### GOAL OF THE EXERCISE
The task calls for each line of the records below in which the word "image" appears.

### THE INPUT
=== Begin Enclosure ===

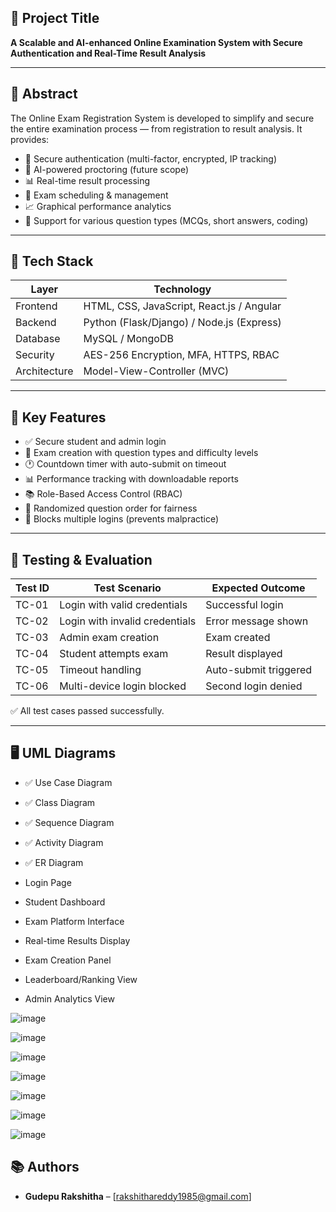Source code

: 

## 📌 Project Title

**A Scalable and AI-enhanced Online Examination System with Secure Authentication and Real-Time Result Analysis**

---

## 📖 Abstract

The Online Exam Registration System is developed to simplify and secure the entire examination process — from registration to result analysis. It provides:

- 🔐 Secure authentication (multi-factor, encrypted, IP tracking)
- 🧠 AI-powered proctoring (future scope)
- 📊 Real-time result processing
- 📅 Exam scheduling & management
- 📈 Graphical performance analytics
- 📄 Support for various question types (MCQs, short answers, coding)

---

## 🔧 Tech Stack

| Layer         | Technology                   |
|--------------|------------------------------|
| Frontend      | HTML, CSS, JavaScript, React.js / Angular |
| Backend       | Python (Flask/Django) / Node.js (Express) |
| Database      | MySQL / MongoDB              |
| Security      | AES-256 Encryption, MFA, HTTPS, RBAC |
| Architecture  | Model-View-Controller (MVC)  |

---

## 🎯 Key Features

- ✅ Secure student and admin login
- 📝 Exam creation with question types and difficulty levels
- 🕐 Countdown timer with auto-submit on timeout
- 📊 Performance tracking with downloadable reports
- 📚 Role-Based Access Control (RBAC)
- 🔁 Randomized question order for fairness
- 🚫 Blocks multiple logins (prevents malpractice)

---

## 🧪 Testing & Evaluation

| Test ID | Test Scenario                    | Expected Outcome        |
|--------|----------------------------------|--------------------------|
| TC-01  | Login with valid credentials     | Successful login         |
| TC-02  | Login with invalid credentials   | Error message shown      |
| TC-03  | Admin exam creation              | Exam created             |
| TC-04  | Student attempts exam            | Result displayed         |
| TC-05  | Timeout handling                 | Auto-submit triggered    |
| TC-06  | Multi-device login blocked       | Second login denied      |

✅ All test cases passed successfully.

---

## 🖥️ UML Diagrams

- ✅ Use Case Diagram
- ✅ Class Diagram
- ✅ Sequence Diagram
- ✅ Activity Diagram
- ✅ ER Diagram



- Login Page  
- Student Dashboard  
- Exam Platform Interface  
- Real-time Results Display  
- Exam Creation Panel  
- Leaderboard/Ranking View  
- Admin Analytics View

![image](https://github.com/user-attachments/assets/7bca1e13-ea23-4bfd-8bab-f52f01a4feeb)

![image](https://github.com/user-attachments/assets/10374465-3ec3-4143-af67-524d5ed311a0)

![image](https://github.com/user-attachments/assets/52c64f98-7e48-4306-b3a5-4c3c639aba9a)

![image](https://github.com/user-attachments/assets/fb3b32b2-a5b1-4219-8350-35bdb515ab55)

![image](https://github.com/user-attachments/assets/49cbe6ee-332e-421d-9151-304bce35698e)


![image](https://github.com/user-attachments/assets/d4590b5b-6a54-476c-83bb-3e73fcb6377a)

![image](https://github.com/user-attachments/assets/9ce2a542-25d9-4560-9bda-fb14e459eb06)



## 📚 Authors

- **Gudepu Rakshitha** – [rakshithareddy1985@gmail.com] 






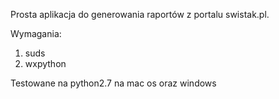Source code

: Prosta aplikacja do generowania raportów z portalu swistak.pl. 

Wymagania:
1) suds
2) wxpython


Testowane na python2.7 na mac os oraz windows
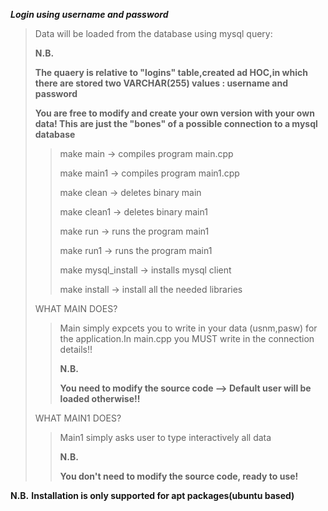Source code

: ***Login using username and password***
>Data will be loaded from the database using mysql query:
> 
>**N.B.**
> 
>**The quaery is relative to "logins" table,created ad HOC,in which there are stored two VARCHAR(255) values : username and password**
> 
>**You are free to modify and create your own version with your own data! This are just the "bones" of a possible connection to a mysql database**
> 
>>make main -> compiles program main.cpp 
>>
>>make main1 -> compiles program main1.cpp
>>
>>make clean -> deletes binary main
>>
>>make clean1 -> deletes binary main1
>>
>>make run -> runs the program main1
>>
>>make run1 -> runs the program main1
>>
>>make mysql_install -> installs mysql client
>>
>>make install -> install all the needed libraries
> 
>WHAT MAIN DOES?
>>Main simply expcets you to write in your data (usnm,pasw) for the application.In main.cpp you MUST write in the connection details!!
>>
>>**N.B.**
>>
>>**You need to modify the source code --> Default user will be loaded otherwise!!**
> 
>WHAT MAIN1 DOES?
>>Main1 simply asks user to type interactively all data
>>
>>**N.B.**
>>
>>**You don't need to modify the source code, ready to use!**
>>
**N.B.**
**Installation is only supported for apt packages(ubuntu based)**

=== End Enclosure ===

### WRITTEN RESPONSE
![image](https://github.com/user-attachments/assets/7bca1e13-ea23-4bfd-8bab-f52f01a4feeb)
![image](https://github.com/user-attachments/assets/10374465-3ec3-4143-af67-524d5ed311a0)
![image](https://github.com/user-attachments/assets/52c64f98-7e48-4306-b3a5-4c3c639aba9a)
![image](https://github.com/user-attachments/assets/fb3b32b2-a5b1-4219-8350-35bdb515ab55)
![image](https://github.com/user-attachments/assets/49cbe6ee-332e-421d-9151-304bce35698e)
![image](https://github.com/user-attachments/assets/d4590b5b-6a54-476c-83bb-3e73fcb6377a)
![image](https://github.com/user-attachments/assets/9ce2a542-25d9-4560-9bda-fb14e459eb06)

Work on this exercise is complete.